The West and in particular the city of Rome are privileged, as are Latin sources. Gassman makes this limitation explicit and justifies it by correctly pointing out that a full survey of all polytheistic belief throughout the Roman Empire would be both impossibly unwieldy and, given the limitations of our sources, impossible (14). Similar studies on other parts of the Empire, then, would be welcome indeed. One wonders, for example, how the concept of “paganism” developed in the other great intellectual centers of late antiquity, Alexandria and Antioch, where we do have a similar surfeit of literary and epigraphic material from which to draw. Graduate students in search of dissertation topics might take note.

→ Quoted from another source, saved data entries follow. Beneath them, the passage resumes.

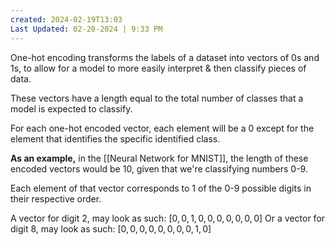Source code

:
 ```yaml
---
created: 2024-02-19T13:03
Last Updated: 02-20-2024 | 9:33 PM
---
```

One-hot encoding transforms the labels of a dataset into vectors of 0s and 1s, to allow for a model to more easily interpret & then classify pieces of data.

These vectors have a length equal to the total number of classes that a model is expected to classify.

For each one-hot encoded vector, each element will be a 0 except for the element that identifies the specific identified class.

**As an example,** in the [[Neural Network for MNIST]], the length of these encoded vectors would be 10, given that we're classifying numbers 0-9.

Each element of that vector corresponds to 1 of the 0-9 possible digits in their respective order.

A vector for digit 2, may look as such: $[0,0,1,0,0,0,0,0,0,0]$
Or a vector for digit 8, may look as such: $[0,0,0,0,0,0,0,0,1,0]$

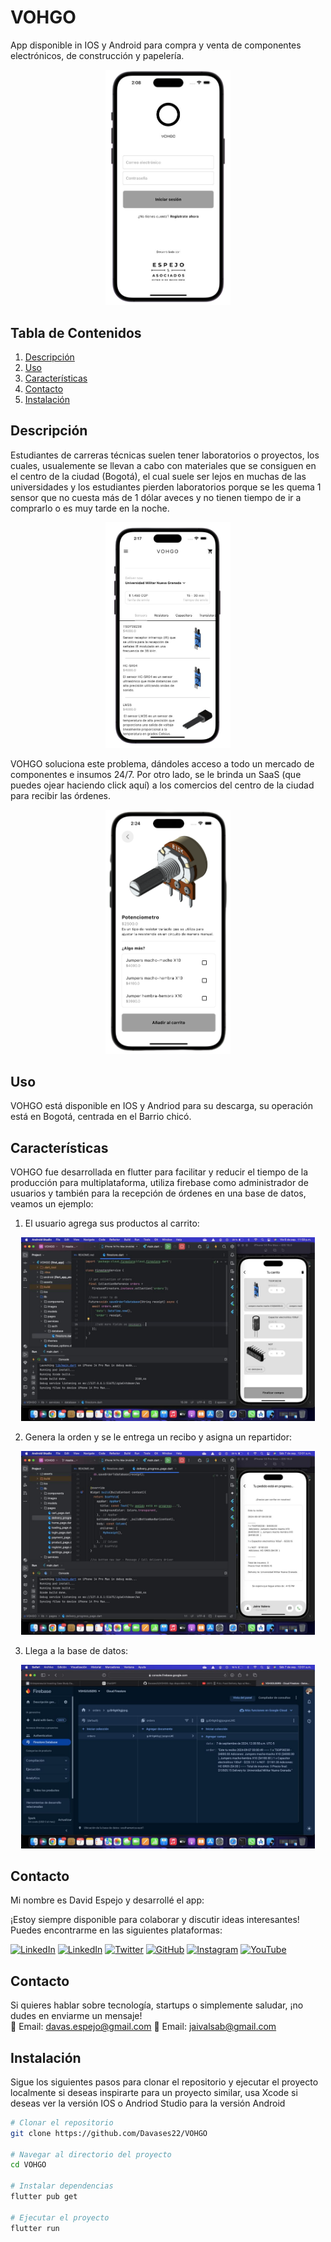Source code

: # VOHGO

App disponible in IOS y Android para compra y venta de componentes electrónicos, de construcción y papelería.
<p align="center">
  <img src="git_img/login.png" alt="Interfaz de la aplicación" width="200"/>
</p>


## Tabla de Contenidos

1. [Descripción](#descripción)
2. [Uso](#uso)
3. [Características](#características)
6. [Contacto](#contacto)
7. [Instalación](#instalación)

## Descripción

Estudiantes de carreras técnicas suelen tener laboratorios o proyectos, los cuales, usualemente se llevan a cabo con materiales que se consiguen en el centro de la ciudad (Bogotá), el cual suele ser lejos en muchas de las universidades y los estudiantes pierden laboratorios porque se les quema 1 sensor que no cuesta más de 1 dólar aveces y no tienen tiempo de ir a comprarlo o es muy tarde en la noche.

<p align="center">
  <img src="git_img/home.png" alt="Interfaz de la aplicación" width="200"/>
</p>

VOHGO soluciona este problema, dándoles acceso a todo un mercado de componentes e insumos 24/7. Por otro lado, se le brinda un SaaS (que puedes ojear haciendo click aquí) a los comercios del centro de la ciudad para recibir las órdenes.

<p align="center">
  <img src="git_img/product.png" alt="Interfaz de la aplicación" width="200"/>
</p>

## Uso
VOHGO está disponible en IOS y Andriod para su descarga, su operación está en Bogotá, centrada en el Barrio chicó.

## Características
VOHGO fue desarrollada en flutter para facilitar y reducir el tiempo de la producción para multiplataforma, utiliza firebase como administrador de usuarios y también para la recepción de órdenes en una base de datos, veamos un ejemplo:

1. El usuario agrega sus productos al carrito:
<p align="center">
  <img src="git_img/Carrito.jpeg" alt="Interfaz de la aplicación" width="470"/>
</p>

2. Genera la orden y se le entrega un recibo y asigna un repartidor:
<p align="center">
  <img src="git_img/Recibo.jpeg" alt="Interfaz de la aplicación" width="470"/>
</p>

3. Llega a la base de datos:
<p align="center">
  <img src="git_img/Firebase.jpeg" alt="Interfaz de la aplicación" width="470"/>
</p>


## Contacto
Mi nombre es David Espejo y desarrollé el app:

¡Estoy siempre disponible para colaborar y discutir ideas interesantes! Puedes encontrarme en las siguientes plataformas:

[![LinkedIn](https://img.shields.io/badge/-LinkedIn-blue?style=flat&logo=Linkedin&logoColor=white)](https://www.linkedin.com/in/david-alejandro-espejo-garcia-298808216/) 
[![LinkedIn](https://img.shields.io/badge/-LinkedIn-blue?style=flat&logo=Linkedin&logoColor=white)](https://www.linkedin.com/in/jairo-valero-sabogal-b14978274/) 
[![Twitter](https://img.shields.io/badge/-Twitter-1DA1F2?style=flat&logo=twitter&logoColor=white)](https://x.com/DavidEs91503087)
[![GitHub](https://img.shields.io/badge/-GitHub-181717?style=flat&logo=github&logoColor=white)](https://github.com/Davases22)
[![Instagram](https://img.shields.io/badge/-Instagram-E4405F?style=flat&logo=instagram&logoColor=white)](https://www.instagram.com/davases22/)
[![YouTube](https://img.shields.io/badge/-YouTube-FF0000?style=flat&logo=youtube&logoColor=white)](https://www.youtube.com/@davasplayg2802)

## Contacto

Si quieres hablar sobre tecnología, startups o simplemente saludar, ¡no dudes en enviarme un mensaje!  
📧 Email: [davas.espejo@gmail.com](mailto:davas.espejo@gmail.com)
📧 Email: [jaivalsab@gmail.com](mailto:jaivalsab@gmail.com)


## Instalación

Sigue los siguientes pasos para clonar el repositorio y ejecutar el proyecto localmente si deseas inspirarte para un proyecto similar, usa Xcode si deseas ver la versión IOS o Andriod Studio para la versión Android

```bash
# Clonar el repositorio
git clone https://github.com/Davases22/VOHGO 

# Navegar al directorio del proyecto
cd VOHGO

# Instalar dependencias
flutter pub get

# Ejecutar el proyecto
flutter run
```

Some omitted elements are a little more surprising. The influence of Julian is dismissed almost entirely on the grounds that “his Platonist philosophy and pro-pagan legislation exercised little influence on contemporary Western writers” (16). But one wonders about his place as a lingering nightmare at the edges of late antique Christian thought. Even if Julian himself was ineffective in achieving his goals, did the specter of an emperor “given over to the oracles of those gods” (Aug. De civ. Dei 4.29: deorum illorum oraculis deditus) in any way influence Christian discourse on paganism? Heresy and Judaism are also passed over, despite a very long history of Christians defining themselves and the “worship of the true” partly in response to the definitions proffered by Jews and other Christians. These omissions are not as clearly explained as the book’s centering of the Latin West is.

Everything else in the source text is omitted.